How I Made Peace With My Baby’s Hip Dysplasia

“There's a click in her hip,” the pediatrician announced. I watched her pull my baby’s hips apart like the wings of a butterfly as she performed a Barlow maneuver—the routine newborn exam done to check for hip abnormalities.

Grace was 1 day old. She was my first child, and I had obsessively prepared for her. I’d taken CPR, first aid, and breastfeeding classes. I’d bought multiple brands of pacifiers. In her top drawer, I had folded and refolded my favorite onesie that said, “All of God’s Grace in One Little Face.”

“She has hip dysplasia,” a specialist told us three weeks later, referring to the instability of Grace’s hip. It’s a condition that requires treatment in one to two out of every thousand babies. “She’ll need a harness.”

“A harness?” I cringed. My baby, who looked as fragile as an eggshell, would have to wear a chest strap with stirrups that angled her legs out like a frog’s. Twenty-four hours a day. The doctor explained how it would prevent her hip from dislocating while her socket fully formed. Without it, she could walk with a limp and have lifelong pain. But all I heard was the word harness.

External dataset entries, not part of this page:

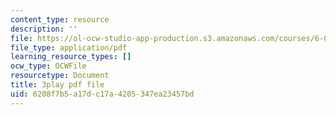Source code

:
 ```yaml
---
content_type: resource
description: ''
file: https://ol-ocw-studio-app-production.s3.amazonaws.com/courses/6-0001-introduction-to-computer-science-and-programming-in-python-fall-2016/6208f7b5a17dc17a4205347ea23457bd_C_pgH5QhIZ8.pdf
file_type: application/pdf
learning_resource_types: []
ocw_type: OCWFile
resourcetype: Document
title: 3play pdf file
uid: 6208f7b5-a17d-c17a-4205-347ea23457bd
---
```

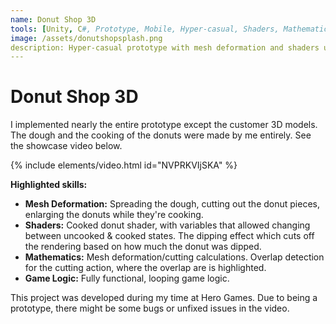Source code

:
 ```yaml
---
name: Donut Shop 3D
tools: [Unity, C#, Prototype, Mobile, Hyper-casual, Shaders, Mathematics]
image: /assets/donutshopsplash.png
description: Hyper-casual prototype with mesh deformation and shaders using URP Shader Graph.
---
```


# Donut Shop 3D

I implemented nearly the entire prototype except the customer 3D models. 
The dough and the cooking of the donuts were made by me entirely. 
See the showcase video below.

{% include elements/video.html id="NVPRKVIjSKA" %}

**Highlighted skills:**

- **Mesh Deformation:** Spreading the dough, cutting out the donut pieces, enlarging the donuts while they're cooking.
- **Shaders:** Cooked donut shader, with variables that allowed changing between uncooked & cooked states. 
The dipping effect which cuts off the rendering based on how much the donut was dipped.
- **Mathematics:** Mesh deformation/cutting calculations. Overlap detection for the cutting action, where the overlap are is highlighted.
- **Game Logic:** Fully functional, looping game logic.

This project was developed during my time at Hero Games.
Due to being a prototype, there might be some bugs or unfixed issues in the video.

“And no onesies underneath,” the doctor said. As I watched Grace thrash around in her new gear, I choked back my urge to tell him to take off the harness. I hated it.

At home, I cried about all the tiny outfits Grace would never wear. Every nursing position was awkward and frustrating for me.

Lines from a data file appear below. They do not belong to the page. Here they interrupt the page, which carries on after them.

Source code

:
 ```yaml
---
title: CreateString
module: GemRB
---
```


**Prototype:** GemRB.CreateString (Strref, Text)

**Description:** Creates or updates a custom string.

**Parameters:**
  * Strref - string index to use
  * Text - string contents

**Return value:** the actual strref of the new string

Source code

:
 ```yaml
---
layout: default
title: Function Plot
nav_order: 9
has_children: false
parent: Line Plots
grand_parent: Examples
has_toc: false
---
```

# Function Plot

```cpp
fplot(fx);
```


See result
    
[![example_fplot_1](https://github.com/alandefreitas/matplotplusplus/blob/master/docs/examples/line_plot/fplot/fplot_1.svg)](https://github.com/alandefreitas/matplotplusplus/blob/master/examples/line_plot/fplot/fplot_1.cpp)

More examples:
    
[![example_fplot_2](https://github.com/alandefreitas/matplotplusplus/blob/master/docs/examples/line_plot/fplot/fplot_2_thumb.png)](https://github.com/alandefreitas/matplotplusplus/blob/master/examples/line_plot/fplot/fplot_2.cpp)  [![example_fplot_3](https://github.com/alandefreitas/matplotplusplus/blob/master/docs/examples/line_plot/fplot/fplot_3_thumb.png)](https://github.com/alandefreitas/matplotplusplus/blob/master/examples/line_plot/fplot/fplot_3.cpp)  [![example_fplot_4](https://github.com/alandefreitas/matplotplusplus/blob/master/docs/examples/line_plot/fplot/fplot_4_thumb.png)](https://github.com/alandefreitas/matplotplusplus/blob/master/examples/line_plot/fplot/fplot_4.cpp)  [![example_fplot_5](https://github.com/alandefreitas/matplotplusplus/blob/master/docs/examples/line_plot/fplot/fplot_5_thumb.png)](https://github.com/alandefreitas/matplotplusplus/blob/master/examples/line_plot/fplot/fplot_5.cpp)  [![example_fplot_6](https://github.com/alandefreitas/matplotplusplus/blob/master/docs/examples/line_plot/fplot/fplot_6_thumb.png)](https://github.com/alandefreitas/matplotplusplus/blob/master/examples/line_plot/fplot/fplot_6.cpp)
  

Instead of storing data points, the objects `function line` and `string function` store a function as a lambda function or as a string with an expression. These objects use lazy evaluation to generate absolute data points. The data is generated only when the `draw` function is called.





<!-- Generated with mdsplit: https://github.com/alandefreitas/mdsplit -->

“This is not a big deal,” people said.

“I know,” I’d respond. “We’re so lucky that it can be fixed.”

Most conversations minimized my experience of having to adjust to a new, unexpected normal and gave me the bottled-up feeling that I was being silenced. It was just a fixable click in Grace’s hip. What right did I have to grieve? I felt guilty about my self-pity.

Then one day, on a walk with a neighbor, I finally voiced my frustration. “The dysplasia is not nothing,” I said. I pushed Grace in her stroller. She cooed happily in her harness and looked at me with eyes the color of the ocean.

“Of course it’s not nothing,” my neighbor said warmly. “And worse things do happen to babies—”

I took a deep breath, preparing for what she’d say next.

“But nothing worse has happened to your baby.”

My eyes welled with tears. It was a big deal—to me and all my loved ones. And it was Grace’s first big deal. It wasn’t cancer or a terminal heart condition—I could not imagine the pain those parents felt—but it was also not nothing. It was, quite simply, my introduction to the unpredictability of parenthood, to all the things I would not be able to control in Grace’s life.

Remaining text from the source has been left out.